Exercise directions:
Output exactly the lines below, starting with the line that has "Return (Ann.) [%]" and going on through the line that has "Avg. Drawdown [%]", both included, and no other lines.

Given records:
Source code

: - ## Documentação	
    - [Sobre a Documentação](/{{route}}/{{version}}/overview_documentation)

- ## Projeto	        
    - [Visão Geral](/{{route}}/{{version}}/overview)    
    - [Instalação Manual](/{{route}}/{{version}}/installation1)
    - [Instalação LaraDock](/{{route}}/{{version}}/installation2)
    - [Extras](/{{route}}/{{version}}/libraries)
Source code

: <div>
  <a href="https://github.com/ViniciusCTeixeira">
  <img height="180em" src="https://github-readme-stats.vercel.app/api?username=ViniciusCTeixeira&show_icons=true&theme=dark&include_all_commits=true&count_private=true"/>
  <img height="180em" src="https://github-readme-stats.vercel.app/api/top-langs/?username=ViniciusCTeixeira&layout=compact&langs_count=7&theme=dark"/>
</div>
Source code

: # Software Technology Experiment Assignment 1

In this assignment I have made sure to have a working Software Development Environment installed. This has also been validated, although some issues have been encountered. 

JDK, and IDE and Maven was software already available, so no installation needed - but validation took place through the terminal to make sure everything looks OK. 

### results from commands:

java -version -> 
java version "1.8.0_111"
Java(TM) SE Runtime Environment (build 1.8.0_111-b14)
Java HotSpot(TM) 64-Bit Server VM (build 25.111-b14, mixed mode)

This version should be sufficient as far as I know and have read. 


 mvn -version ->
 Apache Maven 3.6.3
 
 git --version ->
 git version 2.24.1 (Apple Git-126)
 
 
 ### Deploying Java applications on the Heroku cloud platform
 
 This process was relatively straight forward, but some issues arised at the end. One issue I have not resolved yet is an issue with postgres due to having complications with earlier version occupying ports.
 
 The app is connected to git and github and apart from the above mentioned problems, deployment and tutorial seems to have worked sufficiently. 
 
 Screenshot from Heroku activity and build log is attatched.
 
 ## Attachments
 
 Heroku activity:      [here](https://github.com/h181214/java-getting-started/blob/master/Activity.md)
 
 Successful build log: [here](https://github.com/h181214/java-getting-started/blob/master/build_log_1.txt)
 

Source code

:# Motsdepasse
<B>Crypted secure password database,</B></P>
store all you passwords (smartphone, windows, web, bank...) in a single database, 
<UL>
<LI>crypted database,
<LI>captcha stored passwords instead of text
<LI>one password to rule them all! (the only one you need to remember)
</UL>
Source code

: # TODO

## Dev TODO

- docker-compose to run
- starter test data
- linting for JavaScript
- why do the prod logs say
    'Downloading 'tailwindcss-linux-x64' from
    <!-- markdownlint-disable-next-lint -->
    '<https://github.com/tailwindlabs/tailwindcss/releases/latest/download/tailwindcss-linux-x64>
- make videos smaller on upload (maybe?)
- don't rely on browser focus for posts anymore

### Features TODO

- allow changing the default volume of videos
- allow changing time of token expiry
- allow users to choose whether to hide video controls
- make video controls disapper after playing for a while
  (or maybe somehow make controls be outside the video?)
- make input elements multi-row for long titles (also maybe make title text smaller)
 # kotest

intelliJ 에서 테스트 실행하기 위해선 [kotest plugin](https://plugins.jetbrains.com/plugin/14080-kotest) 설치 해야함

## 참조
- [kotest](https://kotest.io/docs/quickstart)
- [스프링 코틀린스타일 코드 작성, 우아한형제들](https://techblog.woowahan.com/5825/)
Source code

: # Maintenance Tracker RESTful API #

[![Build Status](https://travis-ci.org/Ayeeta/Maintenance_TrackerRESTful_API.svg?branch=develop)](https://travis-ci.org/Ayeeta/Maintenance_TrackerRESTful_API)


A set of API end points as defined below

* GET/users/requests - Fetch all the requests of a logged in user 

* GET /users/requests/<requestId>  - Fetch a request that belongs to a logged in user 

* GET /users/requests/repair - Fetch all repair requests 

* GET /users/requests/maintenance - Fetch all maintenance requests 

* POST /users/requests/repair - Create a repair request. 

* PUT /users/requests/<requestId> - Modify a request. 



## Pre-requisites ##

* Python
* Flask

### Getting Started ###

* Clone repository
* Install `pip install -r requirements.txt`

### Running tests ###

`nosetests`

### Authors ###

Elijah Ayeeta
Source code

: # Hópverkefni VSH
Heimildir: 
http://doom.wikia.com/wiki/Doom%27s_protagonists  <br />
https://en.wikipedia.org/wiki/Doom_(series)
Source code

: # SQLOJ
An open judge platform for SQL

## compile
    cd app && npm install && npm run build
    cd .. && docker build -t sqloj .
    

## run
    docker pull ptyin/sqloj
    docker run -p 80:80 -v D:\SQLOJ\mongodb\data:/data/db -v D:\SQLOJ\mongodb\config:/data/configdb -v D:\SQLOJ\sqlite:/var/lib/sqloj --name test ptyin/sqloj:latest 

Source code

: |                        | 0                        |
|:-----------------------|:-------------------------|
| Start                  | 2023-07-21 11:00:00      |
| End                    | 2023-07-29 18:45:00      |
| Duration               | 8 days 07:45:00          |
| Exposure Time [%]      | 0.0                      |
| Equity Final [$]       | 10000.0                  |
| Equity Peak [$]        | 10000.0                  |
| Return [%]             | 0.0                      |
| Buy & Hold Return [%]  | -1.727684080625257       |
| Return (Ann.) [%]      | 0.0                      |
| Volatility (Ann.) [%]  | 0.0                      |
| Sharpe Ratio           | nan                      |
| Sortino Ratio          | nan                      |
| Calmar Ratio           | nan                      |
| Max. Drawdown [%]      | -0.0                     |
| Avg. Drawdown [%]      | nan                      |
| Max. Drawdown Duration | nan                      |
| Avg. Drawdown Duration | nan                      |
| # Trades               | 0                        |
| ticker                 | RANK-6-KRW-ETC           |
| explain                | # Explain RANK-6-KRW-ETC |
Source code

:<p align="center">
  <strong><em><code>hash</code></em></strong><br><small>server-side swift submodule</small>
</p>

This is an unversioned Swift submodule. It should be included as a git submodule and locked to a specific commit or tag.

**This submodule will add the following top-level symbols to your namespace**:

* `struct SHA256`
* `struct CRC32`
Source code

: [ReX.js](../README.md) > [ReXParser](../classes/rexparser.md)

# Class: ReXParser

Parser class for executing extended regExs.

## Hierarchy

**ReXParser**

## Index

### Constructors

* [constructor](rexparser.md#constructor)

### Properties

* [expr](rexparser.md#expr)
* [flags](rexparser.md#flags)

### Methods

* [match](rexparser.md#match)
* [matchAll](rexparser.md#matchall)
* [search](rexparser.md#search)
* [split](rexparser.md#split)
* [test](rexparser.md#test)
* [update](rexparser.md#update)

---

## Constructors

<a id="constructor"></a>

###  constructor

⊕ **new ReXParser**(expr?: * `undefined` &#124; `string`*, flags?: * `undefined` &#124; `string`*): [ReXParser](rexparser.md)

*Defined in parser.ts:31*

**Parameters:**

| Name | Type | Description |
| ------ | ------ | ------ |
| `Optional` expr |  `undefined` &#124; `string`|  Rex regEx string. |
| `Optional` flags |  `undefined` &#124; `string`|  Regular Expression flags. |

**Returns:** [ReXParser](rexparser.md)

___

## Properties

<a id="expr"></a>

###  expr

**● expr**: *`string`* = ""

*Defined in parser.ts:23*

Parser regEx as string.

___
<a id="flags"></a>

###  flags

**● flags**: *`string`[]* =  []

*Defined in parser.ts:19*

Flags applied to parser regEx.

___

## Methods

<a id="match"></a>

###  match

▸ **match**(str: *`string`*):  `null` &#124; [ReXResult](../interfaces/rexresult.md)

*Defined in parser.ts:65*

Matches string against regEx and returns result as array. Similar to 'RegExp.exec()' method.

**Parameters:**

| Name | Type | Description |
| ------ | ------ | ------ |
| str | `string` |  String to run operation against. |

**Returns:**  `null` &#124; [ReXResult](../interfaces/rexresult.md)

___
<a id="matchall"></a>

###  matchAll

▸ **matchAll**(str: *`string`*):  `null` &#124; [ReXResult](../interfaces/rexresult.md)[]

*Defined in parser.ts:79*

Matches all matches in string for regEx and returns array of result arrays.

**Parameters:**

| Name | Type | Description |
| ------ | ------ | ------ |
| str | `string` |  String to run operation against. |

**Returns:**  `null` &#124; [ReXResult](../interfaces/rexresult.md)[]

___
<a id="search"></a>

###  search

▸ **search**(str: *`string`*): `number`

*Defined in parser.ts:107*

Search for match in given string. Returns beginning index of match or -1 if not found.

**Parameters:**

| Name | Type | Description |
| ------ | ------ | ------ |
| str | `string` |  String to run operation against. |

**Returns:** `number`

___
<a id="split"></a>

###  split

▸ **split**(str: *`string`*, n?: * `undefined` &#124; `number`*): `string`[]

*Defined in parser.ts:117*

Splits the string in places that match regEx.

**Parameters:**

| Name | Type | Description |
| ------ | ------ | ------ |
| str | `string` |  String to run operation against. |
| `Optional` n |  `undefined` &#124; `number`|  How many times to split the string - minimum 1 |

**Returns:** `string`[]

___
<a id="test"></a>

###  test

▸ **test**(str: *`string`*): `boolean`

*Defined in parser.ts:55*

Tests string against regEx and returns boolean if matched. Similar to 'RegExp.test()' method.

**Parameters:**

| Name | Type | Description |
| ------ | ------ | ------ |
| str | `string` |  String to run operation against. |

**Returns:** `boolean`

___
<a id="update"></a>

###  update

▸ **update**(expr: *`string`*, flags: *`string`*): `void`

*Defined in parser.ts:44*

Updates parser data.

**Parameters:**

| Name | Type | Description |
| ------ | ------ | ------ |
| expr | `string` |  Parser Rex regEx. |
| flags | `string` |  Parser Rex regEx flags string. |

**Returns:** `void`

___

Written solution:
| Return (Ann.) [%]      | 0.0                      |
| Volatility (Ann.) [%]  | 0.0                      |
| Sharpe Ratio           | nan                      |
| Sortino Ratio          | nan                      |
| Calmar Ratio           | nan                      |
| Max. Drawdown [%]      | -0.0                     |
| Avg. Drawdown [%]      | nan                      |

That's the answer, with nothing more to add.